You can use a Scanner on a string as well as System.in. It works the same way but the constructor takes a string rather than System.in.
After you are done with the scanner be sure to call {your scaner variable name}.close();
Don't be afraid to make local variables. You can use them to hold the numbers you get from the string.
That is my project and I am horribly lost.... Don't want anyone to do it for me, of course, but I would love to have even just a little more instruction on this. My code so far: (not very much at all and I have been sitting here stumped for 3-4 hours straight)
My class:
public class IntegerPairs {
private String str;
public IntegerPairs(String pairs){
str = pairs;
}
public void setPairString(String str){
this.str = str;
}
public boolean hasTwoPairs(){
No idea what to do for the boolean method. I am assuming I have to do a loop somewhere?

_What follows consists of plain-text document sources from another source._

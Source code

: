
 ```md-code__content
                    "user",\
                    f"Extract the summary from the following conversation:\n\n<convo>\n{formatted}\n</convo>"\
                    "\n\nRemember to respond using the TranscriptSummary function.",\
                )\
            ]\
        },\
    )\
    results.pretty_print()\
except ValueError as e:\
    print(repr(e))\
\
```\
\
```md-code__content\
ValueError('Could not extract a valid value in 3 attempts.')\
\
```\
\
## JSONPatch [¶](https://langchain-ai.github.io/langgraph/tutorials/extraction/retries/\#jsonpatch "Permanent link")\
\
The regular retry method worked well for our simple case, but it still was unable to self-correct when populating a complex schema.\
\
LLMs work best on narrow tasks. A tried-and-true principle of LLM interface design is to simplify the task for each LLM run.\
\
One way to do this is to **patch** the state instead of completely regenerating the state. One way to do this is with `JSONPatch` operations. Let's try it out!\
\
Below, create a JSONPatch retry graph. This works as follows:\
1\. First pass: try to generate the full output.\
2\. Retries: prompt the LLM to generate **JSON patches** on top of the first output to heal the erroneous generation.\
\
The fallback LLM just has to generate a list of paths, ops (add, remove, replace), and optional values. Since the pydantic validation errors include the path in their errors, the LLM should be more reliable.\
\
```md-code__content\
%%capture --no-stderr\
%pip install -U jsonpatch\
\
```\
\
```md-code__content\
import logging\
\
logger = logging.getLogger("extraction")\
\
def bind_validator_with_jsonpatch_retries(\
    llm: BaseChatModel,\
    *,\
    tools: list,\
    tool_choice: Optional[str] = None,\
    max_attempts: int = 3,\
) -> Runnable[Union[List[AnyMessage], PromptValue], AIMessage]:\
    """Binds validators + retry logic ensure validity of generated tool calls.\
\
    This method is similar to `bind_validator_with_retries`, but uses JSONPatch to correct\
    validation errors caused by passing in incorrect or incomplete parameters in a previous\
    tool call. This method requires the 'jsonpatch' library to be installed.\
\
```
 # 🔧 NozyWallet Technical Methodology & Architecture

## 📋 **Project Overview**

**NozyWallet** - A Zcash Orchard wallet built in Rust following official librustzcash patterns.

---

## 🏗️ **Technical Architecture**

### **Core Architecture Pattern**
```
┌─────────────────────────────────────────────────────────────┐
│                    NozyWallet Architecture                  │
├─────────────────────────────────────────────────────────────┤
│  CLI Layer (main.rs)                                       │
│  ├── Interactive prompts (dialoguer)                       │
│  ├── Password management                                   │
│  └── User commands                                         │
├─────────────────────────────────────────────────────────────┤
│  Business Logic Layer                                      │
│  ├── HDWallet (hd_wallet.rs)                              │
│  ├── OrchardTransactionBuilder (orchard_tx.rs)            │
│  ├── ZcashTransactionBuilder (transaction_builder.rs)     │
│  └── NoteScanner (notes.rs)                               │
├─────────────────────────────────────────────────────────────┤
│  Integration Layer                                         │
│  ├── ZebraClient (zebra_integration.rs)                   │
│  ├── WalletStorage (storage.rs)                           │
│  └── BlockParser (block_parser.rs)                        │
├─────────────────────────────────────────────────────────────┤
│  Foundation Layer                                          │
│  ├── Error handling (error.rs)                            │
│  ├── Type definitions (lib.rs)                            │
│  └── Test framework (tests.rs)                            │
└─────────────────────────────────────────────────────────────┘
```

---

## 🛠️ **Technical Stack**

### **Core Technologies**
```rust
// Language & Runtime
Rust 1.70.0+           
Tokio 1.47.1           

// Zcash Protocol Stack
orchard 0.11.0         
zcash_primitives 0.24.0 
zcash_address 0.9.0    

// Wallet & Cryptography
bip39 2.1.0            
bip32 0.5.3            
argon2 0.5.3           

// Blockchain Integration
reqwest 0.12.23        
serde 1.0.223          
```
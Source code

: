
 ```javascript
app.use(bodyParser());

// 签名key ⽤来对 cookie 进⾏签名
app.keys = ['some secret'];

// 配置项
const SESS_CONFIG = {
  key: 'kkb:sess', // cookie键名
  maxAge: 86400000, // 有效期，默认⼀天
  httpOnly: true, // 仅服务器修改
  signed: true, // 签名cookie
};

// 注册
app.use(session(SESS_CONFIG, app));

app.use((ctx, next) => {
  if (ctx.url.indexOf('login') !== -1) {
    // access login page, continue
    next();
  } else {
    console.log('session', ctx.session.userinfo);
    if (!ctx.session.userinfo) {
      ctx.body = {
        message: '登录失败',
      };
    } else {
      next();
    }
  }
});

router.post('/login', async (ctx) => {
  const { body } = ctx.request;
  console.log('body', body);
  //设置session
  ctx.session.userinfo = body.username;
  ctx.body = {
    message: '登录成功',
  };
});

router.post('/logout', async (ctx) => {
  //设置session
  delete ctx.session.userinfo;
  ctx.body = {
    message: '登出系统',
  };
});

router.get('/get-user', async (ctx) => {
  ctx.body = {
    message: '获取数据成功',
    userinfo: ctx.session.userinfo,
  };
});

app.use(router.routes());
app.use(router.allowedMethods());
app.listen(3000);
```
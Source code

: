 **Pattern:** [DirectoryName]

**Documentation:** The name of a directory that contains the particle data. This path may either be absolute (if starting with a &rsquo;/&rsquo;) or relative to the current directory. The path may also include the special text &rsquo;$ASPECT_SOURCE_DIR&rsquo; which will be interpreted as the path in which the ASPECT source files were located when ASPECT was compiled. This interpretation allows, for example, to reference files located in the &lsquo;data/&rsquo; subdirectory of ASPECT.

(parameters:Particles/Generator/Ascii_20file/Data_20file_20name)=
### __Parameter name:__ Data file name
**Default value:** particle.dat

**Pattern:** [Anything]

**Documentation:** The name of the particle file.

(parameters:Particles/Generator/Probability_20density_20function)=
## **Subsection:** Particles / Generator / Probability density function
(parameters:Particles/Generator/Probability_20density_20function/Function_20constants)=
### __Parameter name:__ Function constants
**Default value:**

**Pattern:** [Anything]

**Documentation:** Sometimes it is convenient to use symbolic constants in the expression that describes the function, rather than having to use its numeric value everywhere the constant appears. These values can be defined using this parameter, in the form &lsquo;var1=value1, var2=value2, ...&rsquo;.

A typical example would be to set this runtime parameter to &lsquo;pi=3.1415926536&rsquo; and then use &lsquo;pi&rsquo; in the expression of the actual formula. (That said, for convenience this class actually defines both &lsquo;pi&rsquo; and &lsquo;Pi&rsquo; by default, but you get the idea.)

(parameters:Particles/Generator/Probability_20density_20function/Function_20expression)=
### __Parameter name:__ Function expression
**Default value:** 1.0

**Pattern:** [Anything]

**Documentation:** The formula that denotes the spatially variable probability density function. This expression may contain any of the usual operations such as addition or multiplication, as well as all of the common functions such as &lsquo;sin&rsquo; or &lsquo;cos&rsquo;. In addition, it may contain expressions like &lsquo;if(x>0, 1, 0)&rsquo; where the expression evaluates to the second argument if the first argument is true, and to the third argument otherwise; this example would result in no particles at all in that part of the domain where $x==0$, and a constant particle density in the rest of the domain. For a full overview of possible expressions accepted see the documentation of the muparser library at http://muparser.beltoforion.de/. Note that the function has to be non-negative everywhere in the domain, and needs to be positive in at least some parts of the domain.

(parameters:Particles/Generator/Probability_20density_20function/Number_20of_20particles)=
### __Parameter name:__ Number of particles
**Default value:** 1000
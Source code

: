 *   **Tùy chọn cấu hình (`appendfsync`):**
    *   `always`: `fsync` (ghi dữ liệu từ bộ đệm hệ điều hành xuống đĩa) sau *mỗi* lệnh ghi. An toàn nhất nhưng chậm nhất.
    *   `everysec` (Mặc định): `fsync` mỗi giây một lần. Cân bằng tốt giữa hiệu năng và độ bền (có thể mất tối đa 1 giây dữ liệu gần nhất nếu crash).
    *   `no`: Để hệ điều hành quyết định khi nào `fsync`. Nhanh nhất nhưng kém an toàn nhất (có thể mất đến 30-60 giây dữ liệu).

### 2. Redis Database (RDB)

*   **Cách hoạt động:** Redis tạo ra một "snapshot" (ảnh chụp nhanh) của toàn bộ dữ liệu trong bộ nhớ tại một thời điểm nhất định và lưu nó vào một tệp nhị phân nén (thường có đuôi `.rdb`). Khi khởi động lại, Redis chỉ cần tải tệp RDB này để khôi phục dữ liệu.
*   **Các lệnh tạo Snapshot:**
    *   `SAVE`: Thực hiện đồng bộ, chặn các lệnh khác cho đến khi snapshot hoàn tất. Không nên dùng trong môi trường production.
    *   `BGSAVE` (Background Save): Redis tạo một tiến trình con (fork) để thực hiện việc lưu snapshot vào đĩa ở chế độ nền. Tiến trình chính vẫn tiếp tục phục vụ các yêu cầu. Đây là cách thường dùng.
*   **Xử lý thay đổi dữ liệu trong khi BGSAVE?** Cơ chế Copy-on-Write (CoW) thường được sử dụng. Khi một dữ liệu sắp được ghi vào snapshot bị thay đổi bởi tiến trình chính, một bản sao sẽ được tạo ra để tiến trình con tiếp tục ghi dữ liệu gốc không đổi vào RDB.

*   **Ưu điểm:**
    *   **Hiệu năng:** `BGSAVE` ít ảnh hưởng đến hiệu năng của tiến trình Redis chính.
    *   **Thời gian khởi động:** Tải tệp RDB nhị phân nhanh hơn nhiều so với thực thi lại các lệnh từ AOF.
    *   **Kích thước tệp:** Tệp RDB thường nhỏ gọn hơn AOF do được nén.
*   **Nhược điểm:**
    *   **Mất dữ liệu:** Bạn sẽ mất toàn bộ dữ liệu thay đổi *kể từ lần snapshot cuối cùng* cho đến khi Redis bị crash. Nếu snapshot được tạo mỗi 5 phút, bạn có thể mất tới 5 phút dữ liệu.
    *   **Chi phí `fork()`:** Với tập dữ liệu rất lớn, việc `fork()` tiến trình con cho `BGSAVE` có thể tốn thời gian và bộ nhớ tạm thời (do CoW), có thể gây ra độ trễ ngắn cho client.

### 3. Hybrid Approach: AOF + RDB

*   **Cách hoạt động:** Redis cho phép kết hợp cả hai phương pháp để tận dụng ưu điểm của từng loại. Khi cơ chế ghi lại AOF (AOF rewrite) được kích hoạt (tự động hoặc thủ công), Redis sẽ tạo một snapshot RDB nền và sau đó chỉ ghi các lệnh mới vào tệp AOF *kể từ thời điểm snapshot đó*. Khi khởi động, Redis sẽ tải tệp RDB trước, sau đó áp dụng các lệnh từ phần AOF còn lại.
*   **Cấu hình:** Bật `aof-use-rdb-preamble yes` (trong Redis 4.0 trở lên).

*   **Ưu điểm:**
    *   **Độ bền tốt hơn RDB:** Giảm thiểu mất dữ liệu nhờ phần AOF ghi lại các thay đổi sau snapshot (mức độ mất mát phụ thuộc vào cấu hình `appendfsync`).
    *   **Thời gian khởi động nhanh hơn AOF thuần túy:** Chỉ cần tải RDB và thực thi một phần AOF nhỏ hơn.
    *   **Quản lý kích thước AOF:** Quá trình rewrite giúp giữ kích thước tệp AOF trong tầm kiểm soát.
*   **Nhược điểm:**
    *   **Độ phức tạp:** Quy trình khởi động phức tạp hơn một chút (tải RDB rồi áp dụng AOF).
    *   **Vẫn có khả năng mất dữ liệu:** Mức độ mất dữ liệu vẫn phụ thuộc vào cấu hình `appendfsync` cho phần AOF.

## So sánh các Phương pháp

Haven't even gotten to the main class because I need to figure this out first.
EDIT
This was more what I was looking for:
public class IntegerPairs {
private String theString;
public IntegerPairs() {
}
public void setPairString(String str) {
theString = str;
}
public boolean hasTwoPairs() {
String a = theString.substring(0, 1);
String b = theString.substring(1, 2);
String c = theString.substring(2, 3);
String d = theString.substring(3, 4);
boolean isThereTwopairs = (a.equals(b) && c.equals(d)) ? true
: ((a + b).equals(c + d)) ? true : false;
return isThereTwopairs;
}
}
Then the main class:
import java.util.*;
public class Main {
public static void main(String[] args) {
IntegerPairs Str = new IntegerPairs();
Scanner keyboard = new Scanner(System.in);
System.out.print("Please enter 4 numbers:");
String pairIn = keyboard.nextLine();
keyboard.close();
Str.setPairString(pairIn);
boolean isThereTwoPairs = Str.hasTwoPairs();
String whatToPrint = (isThereTwoPairs == true) ? "There Are Two Pairs"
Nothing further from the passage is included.